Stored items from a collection
▽

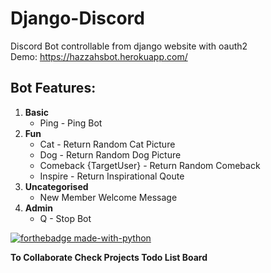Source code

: # Django-Discord 
Discord Bot controllable from django website with oauth2   
Demo: https://hazzahsbot.herokuapp.com/

## **Bot Features:**
1.  **Basic**
  	* Ping - Ping Bot
2.  **Fun**
  	* Cat - Return Random Cat Picture
  	* Dog - Return Random Dog Picture
  	* Comeback {TargetUser} - Return Random Comeback
  	* Inspire - Return Inspirational Qoute
3.  **Uncategorised**
  	* New Member Welcome Message
4.  **Admin**
  	* Q - Stop Bot

[![forthebadge made-with-python](http://ForTheBadge.com/images/badges/made-with-python.svg)](https://www.python.org/)

**To Collaborate Check Projects Todo List Board**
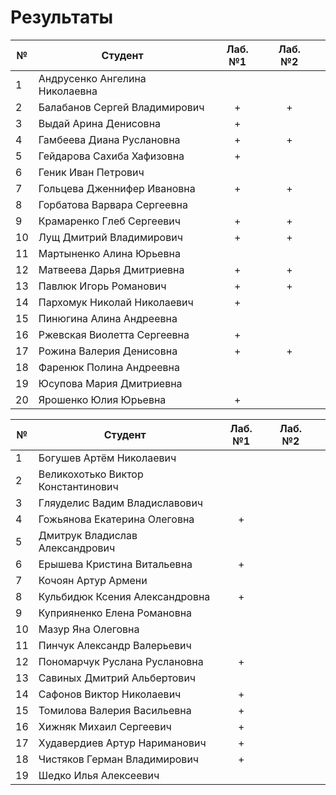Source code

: # Результаты

| №   | Студент                        | Лаб. №1 | Лаб. №2 |     |
| --- | ------------------------------ | :-----: | :-----: | --- |
| 1   | Андрусенко Ангелина Николаевна |         |         |     |
| 2   | Балабанов Сергей Владимирович  |    +    |    +    |     |
| 3   | Выдай Арина Денисовна          |    +    |         |     |
| 4   | Гамбеева Диана Руслановна      |    +    |    +    |     |
| 5   | Гейдарова Сахиба Хафизовна     |    +    |         |     |
| 6   | Геник Иван Петрович            |         |         |     |
| 7   | Гольцева Дженнифер Ивановна    |    +    |    +    |     |
| 8   | Горбатова Варвара Сергеевна    |         |         |     |
| 9   | Крамаренко Глеб Сергеевич      |    +    |    +    |     |
| 10  | Лущ Дмитрий Владимирович       |    +    |    +    |     |
| 11  | Мартыненко Алина Юрьевна       |         |         |     |
| 12  | Матвеева Дарья Дмитриевна      |    +    |    +    |     |
| 13  | Павлюк Игорь Романович         |    +    |    +    |     |
| 14  | Пархомук Николай Николаевич    |    +    |         |     |
| 15  | Пинюгина Алина Андреевна       |         |         |     |
| 16  | Ржевская Виолетта Сергеевна    |    +    |         |     |
| 17  | Рожина Валерия Денисовна       |    +    |    +    |     |
| 18  | Фаренюк Полина Андреевна       |         |         |     |
| 19  | Юсупова Мария Дмитриевна       |         |         |     |
| 20  | Ярошенко Юлия Юрьевна          |    +    |         |     |

| №   | Студент                            | Лаб. №1 | Лаб. №2 |     |
| --- | ---------------------------------- | :-----: | :-----: | --- |
| 1   | Богушев Артём Николаевич           |         |         |     |
| 2   | Великохотько Виктор Константинович |         |         |     |
| 3   | Гляуделис Вадим Владиславович      |         |         |     |
| 4   | Гожьянова Екатерина Олеговна       |    +    |         |     |
| 5   | Дмитрук Владислав Александрович    |         |         |     |
| 6   | Ерышева Кристина Витальевна        |    +    |         |     |
| 7   | Кочоян Артур Армени                |         |         |     |
| 8   | Кульбидюк Ксения Александровна     |    +    |         |     |
| 9   | Куприяненко Елена Романовна        |         |         |     |
| 10  | Мазур Яна Олеговна                 |         |         |     |
| 11  | Пинчук Александр Валерьевич        |         |         |     |
| 12  | Пономарчук Pуслана Pуслановна      |    +    |         |     |
| 13  | Савиных Дмитрий Aльбертович        |         |         |     |
| 14  | Сафонов Виктор Николаевич          |    +    |         |     |
| 15  | Томилова Валерия Васильевна        |    +    |         |     |
| 16  | Хижняк Михаил Сергеевич            |    +    |         |     |
| 17  | Худавердиев Артур Нариманович      |    +    |         |     |
| 18  | Чистяков Герман Владимирович       |    +    |         |     |
| 19  | Шедко Илья Алексеевич              |         |         |     |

△

▶ _TASK STATEMENT_
Look above for every line with the word "Сергеевна" and copy it.

▶ _SOLUTION_
| 8   | Горбатова Варвара Сергеевна    |         |         |     |
| 16  | Ржевская Виолетта Сергеевна    |    +    |         |     |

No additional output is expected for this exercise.